§ **Task objective**: For every line in the entries that contains "qwerty", show the whole line.

Stored items
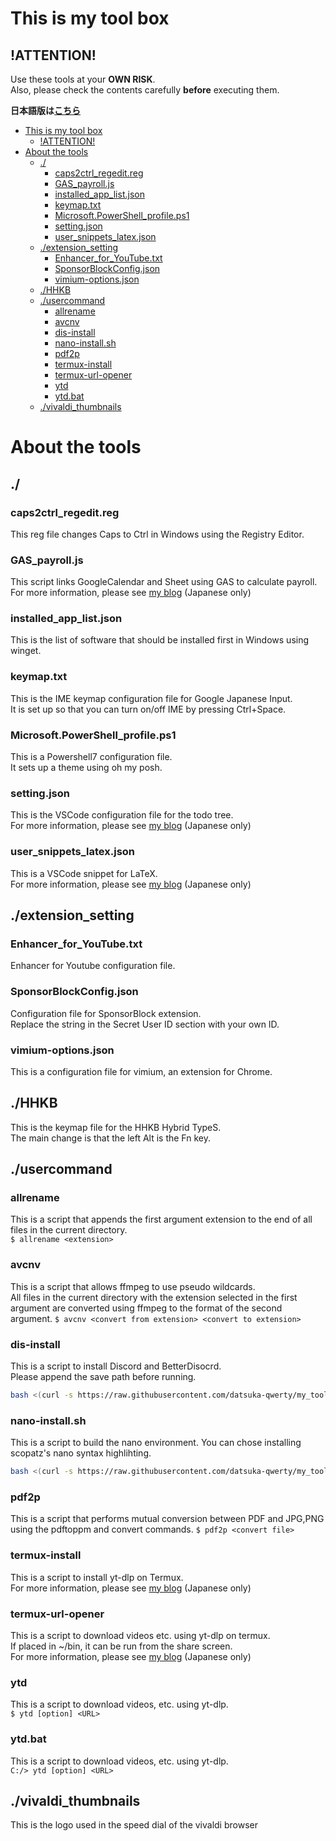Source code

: # This is my tool box
## !ATTENTION!
Use these tools at your **OWN RISK**.  
Also, please check the contents carefully **before** executing them.

__日本語版は[こちら](/README.jp.md)__

- [This is my tool box](#this-is-my-tool-box)
	- [!ATTENTION!](#attention)
- [About the tools](#about-the-tools)
	- [./](#)
		- [caps2ctrl\_regedit.reg](#caps2ctrl_regeditreg)
		- [GAS\_payroll.js](#gas_payrolljs)
		- [installed\_app\_list.json](#installed_app_listjson)
		- [keymap.txt](#keymaptxt)
		- [Microsoft.PowerShell\_profile.ps1](#microsoftpowershell_profileps1)
		- [setting.json](#settingjson)
		- [user\_snippets\_latex.json](#user_snippets_latexjson)
	- [./extension\_setting](#extension_setting)
		- [Enhancer\_for\_YouTube.txt](#enhancer_for_youtubetxt)
		- [SponsorBlockConfig.json](#sponsorblockconfigjson)
		- [vimium-options.json](#vimium-optionsjson)
	- [./HHKB](#hhkb)
	- [./usercommand](#usercommand)
		- [allrename](#allrename)
		- [avcnv](#avcnv)
		- [dis-install](#dis-install)
		- [nano-install.sh](#nano-installsh)
		- [pdf2p](#pdf2p)
		- [termux-install](#termux-install)
		- [termux-url-opener](#termux-url-opener)
		- [ytd](#ytd)
		- [ytd.bat](#ytdbat)
	- [./vivaldi\_thumbnails](#vivaldi_thumbnails)

# About the tools
## ./
### caps2ctrl_regedit.reg
This reg file changes Caps to Ctrl in Windows using the Registry Editor.
### GAS_payroll.js
This script links GoogleCalendar and Sheet using GAS to calculate payroll.  
For more information, please see [my blog](https://datsuka-qwerty.hatenablog.com/entry/diary/gas_payroll) (Japanese only)
### installed_app_list.json
This is the list of software that should be installed first in Windows using winget.
### keymap.txt
This is the IME keymap configuration file for Google Japanese Input.  
It is set up so that you can turn on/off IME by pressing Ctrl+Space.
### Microsoft.PowerShell_profile.ps1
This is a Powershell7 configuration file.  
It sets up a theme using oh my posh.
### setting.json
This is the VSCode configuration file for the todo tree.  
For more information, please see [my blog](https://datsuka-qwerty.hatenablog.com/entry/latex/linux_install) (Japanese only)
### user_snippets_latex.json
This is a VSCode snippet for LaTeX.  
For more information, please see [my blog](https://datsuka-qwerty.hatenablog.com/entry/latex/linux_install) (Japanese only)
## ./extension_setting
### Enhancer_for_YouTube.txt
Enhancer for Youtube configuration file.  
### SponsorBlockConfig.json
Configuration file for SponsorBlock extension.  
Replace the string in the Secret User ID section with your own ID.
### vimium-options.json
This is a configuration file for vimium, an extension for Chrome.
## ./HHKB
This is the keymap file for the HHKB Hybrid TypeS.  
The main change is that the left Alt is the Fn key.
## ./usercommand
### allrename
This is a script that appends the first argument extension to the end of all files in the current directory.  
```$ allrename <extension>```
### avcnv
This is a script that allows ffmpeg to use pseudo wildcards.  
All files in the current directory with the extension selected in the first argument are converted using ffmpeg to the format of the second argument.
```$ avcnv <convert from extension> <convert to extension>```
### dis-install
This is a script to install Discord and BetterDisocrd.  
Please append the save path before running.   

```sh
bash <(curl -s https://raw.githubusercontent.com/datsuka-qwerty/my_tools/main/usercommand/dis-install)
```

### nano-install.sh
This is a script to build the nano environment.
You can chose installing scopatz's nano syntax highlihting.   
```sh
bash <(curl -s https://raw.githubusercontent.com/datsuka-qwerty/my_tools/main/usercommand/nano-install.sh)
```

### pdf2p
This is a script that performs mutual conversion between PDF and JPG,PNG using the pdftoppm and convert commands.
```$ pdf2p <convert file>```
### termux-install
This is a script to install yt-dlp on Termux.  
For more information, please see [my blog](https://datsuka-qwerty.hatenablog.com/entry/androidtips/termux-youtube-dl) (Japanese only)
### termux-url-opener
This is a script to download videos etc. using yt-dlp on termux.  
If placed in ~/bin, it can be run from the share screen.  
For more information, please see [my blog](https://datsuka-qwerty.hatenablog.com/entry/androidtips/termux-youtube-dl) (Japanese only)
### ytd
This is a script to download videos, etc. using yt-dlp.  
```$ ytd [option] <URL>```
### ytd.bat
This is a script to download videos, etc. using yt-dlp.  
```C:/> ytd [option] <URL>```
## ./vivaldi_thumbnails
This is the logo used in the speed dial of the vivaldi browser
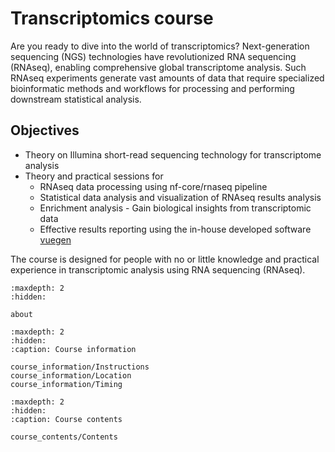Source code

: # Transcriptomics course

Are you ready to dive into the world of transcriptomics? Next-generation sequencing (NGS) technologies have revolutionized RNA sequencing (RNAseq), enabling comprehensive global transcriptome analysis. Such RNAseq experiments generate vast amounts of data that require specialized bioinformatic methods and workflows for processing and performing downstream statistical analysis.

## Objectives
- Theory on Illumina short-read sequencing technology for transcriptome analysis
- Theory and practical sessions for
  - RNAseq data processing using nf-core/rnaseq pipeline
  - Statistical data analysis and visualization of RNAseq results analysis
  - Enrichment analysis - Gain biological insights from transcriptomic data
  - Effective results reporting using the in-house developed software [vuegen](https://github.com/Multiomics-Analytics-Group/vuegen) 

The course is designed for people with no or little knowledge and practical experience in transcriptomic analysis using RNA sequencing (RNAseq).

```{toctree}
:maxdepth: 2
:hidden:

about
```

```{toctree}
:maxdepth: 2
:hidden:
:caption: Course information

course_information/Instructions
course_information/Location
course_information/Timing
```

```{toctree}
:maxdepth: 2
:hidden:
:caption: Course contents

course_contents/Contents
```

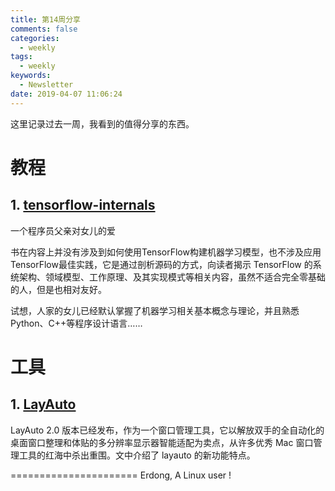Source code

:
 ```yaml
---
title: 第14周分享
comments: false
categories:
  - weekly
tags:
  - weekly
keywords:
  - Newsletter
date: 2019-04-07 11:06:24
---
```



这里记录过去一周，我看到的值得分享的东西。
<!--more-->


# 教程

## 1. [tensorflow-internals](https://github.com/horance-liu/tensorflow-internals)

一个程序员父亲对女儿的爱

书在内容上并没有涉及到如何使用TensorFlow构建机器学习模型，也不涉及应用TensorFlow最佳实践，它是通过剖析源码的方式，向读者揭示 TensorFlow 的系统架构、领域模型、工作原理、及其实现模式等相关内容，虽然不适合完全零基础的人，但是也相对友好。

试想，人家的女儿已经默认掌握了机器学习相关基本概念与理论，并且熟悉Python、C++等程序设计语言……

# 工具

## 1. [LayAuto](https://sspai.com/post/4152)

LayAuto 2.0 版本已经发布，作为一个窗口管理工具，它以解放双手的全自动化的桌面窗口整理和体贴的多分辨率显示器智能适配为卖点，从许多优秀 Mac 窗口管理工具的红海中杀出重围。文中介绍了 layauto 的新功能特点。



======================
Erdong, A Linux user !
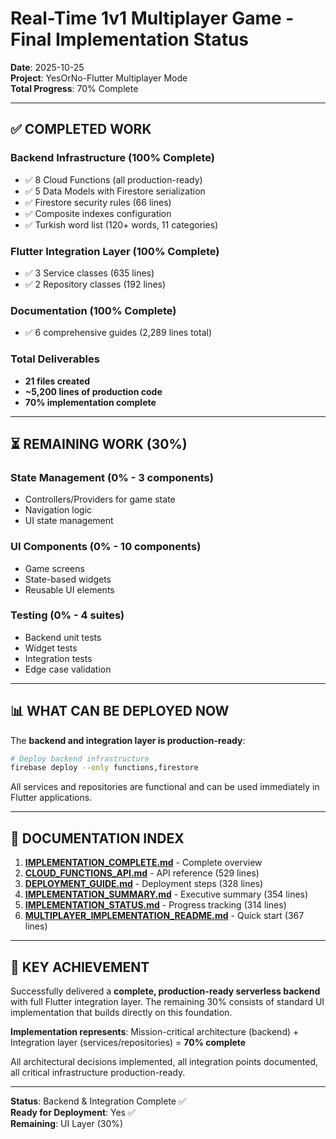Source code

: # Real-Time 1v1 Multiplayer Game - Final Implementation Status

**Date**: 2025-10-25  
**Project**: YesOrNo-Flutter Multiplayer Mode  
**Total Progress**: 70% Complete

---

## ✅ COMPLETED WORK

### Backend Infrastructure (100% Complete)
- ✅ 8 Cloud Functions (all production-ready)
- ✅ 5 Data Models with Firestore serialization
- ✅ Firestore security rules (66 lines)
- ✅ Composite indexes configuration
- ✅ Turkish word list (120+ words, 11 categories)

### Flutter Integration Layer (100% Complete)
- ✅ 3 Service classes (635 lines)
- ✅ 2 Repository classes (192 lines)

### Documentation (100% Complete)
- ✅ 6 comprehensive guides (2,289 lines total)

### Total Deliverables
- **21 files created**
- **~5,200 lines of production code**
- **70% implementation complete**

---

## ⏳ REMAINING WORK (30%)

### State Management (0% - 3 components)
- Controllers/Providers for game state
- Navigation logic
- UI state management

### UI Components (0% - 10 components)
- Game screens
- State-based widgets
- Reusable UI elements

### Testing (0% - 4 suites)
- Backend unit tests
- Widget tests
- Integration tests
- Edge case validation

---

## 📊 WHAT CAN BE DEPLOYED NOW

The **backend and integration layer is production-ready**:

```bash
# Deploy backend infrastructure
firebase deploy --only functions,firestore
```

All services and repositories are functional and can be used immediately in Flutter applications.

---

## 📖 DOCUMENTATION INDEX

1. **[IMPLEMENTATION_COMPLETE.md](IMPLEMENTATION_COMPLETE.md)** - Complete overview
2. **[CLOUD_FUNCTIONS_API.md](CLOUD_FUNCTIONS_API.md)** - API reference (529 lines)
3. **[DEPLOYMENT_GUIDE.md](DEPLOYMENT_GUIDE.md)** - Deployment steps (328 lines)
4. **[IMPLEMENTATION_SUMMARY.md](IMPLEMENTATION_SUMMARY.md)** - Executive summary (354 lines)
5. **[IMPLEMENTATION_STATUS.md](IMPLEMENTATION_STATUS.md)** - Progress tracking (314 lines)
6. **[MULTIPLAYER_IMPLEMENTATION_README.md](MULTIPLAYER_IMPLEMENTATION_README.md)** - Quick start (367 lines)

---

## 🎯 KEY ACHIEVEMENT

Successfully delivered a **complete, production-ready serverless backend** with full Flutter integration layer. The remaining 30% consists of standard UI implementation that builds directly on this foundation.

**Implementation represents**: Mission-critical architecture (backend) + Integration layer (services/repositories) = **70% complete**

All architectural decisions implemented, all integration points documented, all critical infrastructure production-ready.

---

**Status**: Backend & Integration Complete ✅  
**Ready for Deployment**: Yes ✅  
**Remaining**: UI Layer (30%)
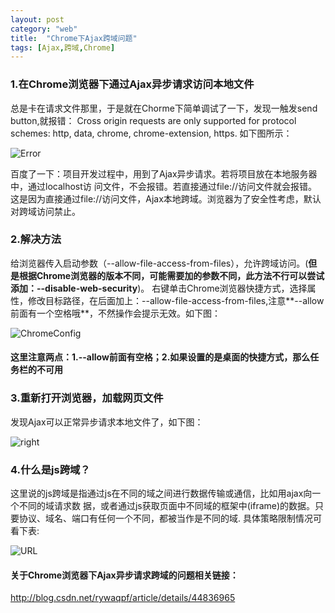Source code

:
 ```yaml
---
layout: post
category: "web"
title:  "Chrome下Ajax跨域问题"
tags: [Ajax,跨域,Chrome]
---
```

### 1.在Chrome浏览器下通过Ajax异步请求访问本地文件 ##

总是卡在请求文件那里，于是就在Chorme下简单调试了一下，发现一触发send button,就报错：
Cross origin requests are only supported for protocol schemes: http, data, chrome, chrome-extension, https. 如下图所示：

<!-- more -->

![Error](http://oyqo0q1a2.bkt.clouddn.com/error.png)

百度了一下：项目开发过程中，用到了Ajax异步请求。若将项目放在本地服务器中，通过localhost访
问文件，不会报错。若直接通过file://访问文件就会报错。 
这是因为直接通过file://访问文件，Ajax本地跨域。浏览器为了安全性考虑，默认对跨域访问禁止。

### 2.解决方法
给浏览器传入启动参数（-\-allow-file-access-from-files），允许跨域访问。(**但是根据Chrome浏览器的版本不同，可能需要加的参数不同，此方法不行可以尝试添加：-\-disable-web-security**)。
右键单击Chrome浏览器快捷方式，选择属性，修改目标路径，在后面加上：-\-allow-file-access-from-files,注意**-\-allow前面有一个空格哦**，不然操作会提示无效。如下图：


![ChromeConfig](http://oyqo0q1a2.bkt.clouddn.com/ChromeConfig.png)


#### **这里注意两点：1.-\-allow前面有空格；2.如果设置的是桌面的快捷方式，那么任务栏的不可用**

### 3.重新打开浏览器，加载网页文件
发现Ajax可以正常异步请求本地文件了，如下图：

![right](http://oyqo0q1a2.bkt.clouddn.com/right.png)

### 4.什么是js跨域？
这里说的js跨域是指通过js在不同的域之间进行数据传输或通信，比如用ajax向一个不同的域请求数
据，或者通过js获取页面中不同域的框架中(iframe)的数据。只要协议、域名、端口有任何一个不同，都被当作是不同的域.
具体策略限制情况可看下表:

![URL](http://oyqo0q1a2.bkt.clouddn.com/url.png)

#### 关于Chrome浏览器下Ajax异步请求跨域的问题相关链接：
<http://blog.csdn.net/rywaqpf/article/details/44836965>

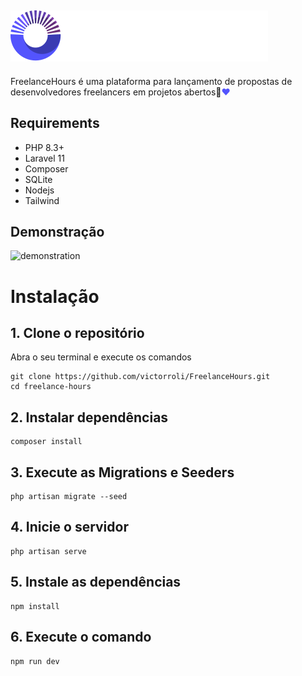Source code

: ## ![teste](public/logo-freelance-hours.svg) 


FreelanceHours é uma plataforma para lançamento de propostas de desenvolvedores freelancers em projetos abertos<span>&#128640;</span><span style="color: #5354fd;">&#10084;</span>

## Requirements
* PHP 8.3+
* Laravel 11
* Composer
* SQLite
* Nodejs
* Tailwind

## Demonstração

![demonstration](public/laravel-course.gif)

# Instalação

## 1. Clone o repositório
Abra o seu terminal e execute os comandos

```
git clone https://github.com/victorroli/FreelanceHours.git
cd freelance-hours
```

## 2. Instalar dependências
```
composer install
```

## 3. Execute as Migrations e Seeders
```
php artisan migrate --seed
```

## 4. Inicie o servidor
```
php artisan serve
```

## 5. Instale as dependências
```
npm install
```

## 6. Execute o comando
```
npm run dev
```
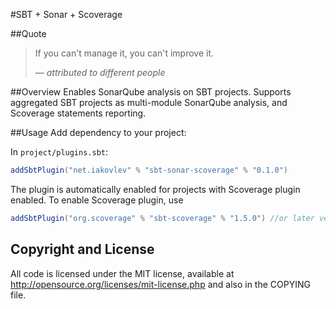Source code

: #SBT + Sonar + Scoverage

##Quote
> If you can't manage it, you can't improve it.
>
>― *attributed to different people*

##Overview
Enables SonarQube analysis on SBT projects. Supports aggregated SBT projects as multi-module SonarQube analysis, 
and Scoverage statements reporting.  

##Usage
Add dependency to your project:

In `project/plugins.sbt`:
```scala
addSbtPlugin("net.iakovlev" % "sbt-sonar-scoverage" % "0.1.0")
```

The plugin is automatically enabled for projects with Scoverage plugin enabled. To enable Scoverage plugin, use
```scala
addSbtPlugin("org.scoverage" % "sbt-scoverage" % "1.5.0") //or later version
```

## Copyright and License

All code is licensed under the MIT license, available at
http://opensource.org/licenses/mit-license.php and also in the COPYING
file.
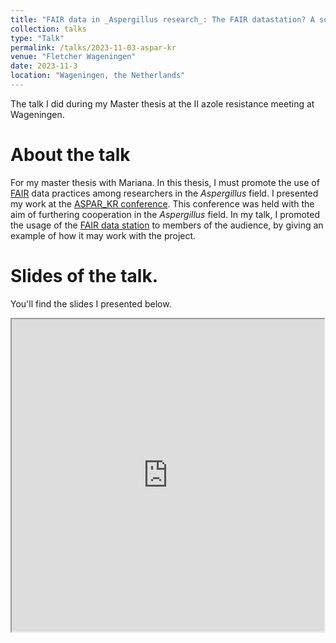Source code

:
 ```yaml
---
title: "FAIR data in _Aspergillus research_: The FAIR datastation? A solution for _Aspergillus_ research?"
collection: talks
type: "Talk"
permalink: /talks/2023-11-03-aspar-kr
venue: "Fletcher Wageningen"
date: 2023-11-3
location: "Wageningen, the Netherlands"
---
```


The talk I did during my Master thesis at the II azole resistance meeting at
Wageningen.

# About the talk

For my master thesis with Mariana. In this thesis, I must promote the use of [FAIR](https://www.go-fair.org/fair-principles/) data practices among researchers in the *Aspergillus* field. I presented my work at the [ASPAR_KR conference](https://www.aspar.website/).  This conference was held with the aim of furthering cooperation in the *Aspergillus* field. In my talk, I promoted the usage of the [FAIR data station](https://data.m-unlock.nl/) to members of the audience, by giving an example of how it may work with the project.

# Slides of the talk.

You'll find the slides I presented below.

<iframe width="500" height="500" src="https://bookdown.org/sibbe_l_bakker/aspar_presentation/aspar_presentation.html" title="description"></iframe>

§ **Response for this exercise**:
For more information, please see [my blog](https://datsuka-qwerty.hatenablog.com/entry/diary/gas_payroll) (Japanese only)
For more information, please see [my blog](https://datsuka-qwerty.hatenablog.com/entry/latex/linux_install) (Japanese only)
For more information, please see [my blog](https://datsuka-qwerty.hatenablog.com/entry/latex/linux_install) (Japanese only)
bash <(curl -s https://raw.githubusercontent.com/datsuka-qwerty/my_tools/main/usercommand/dis-install)
bash <(curl -s https://raw.githubusercontent.com/datsuka-qwerty/my_tools/main/usercommand/nano-install.sh)
For more information, please see [my blog](https://datsuka-qwerty.hatenablog.com/entry/androidtips/termux-youtube-dl) (Japanese only)
For more information, please see [my blog](https://datsuka-qwerty.hatenablog.com/entry/androidtips/termux-youtube-dl) (Japanese only)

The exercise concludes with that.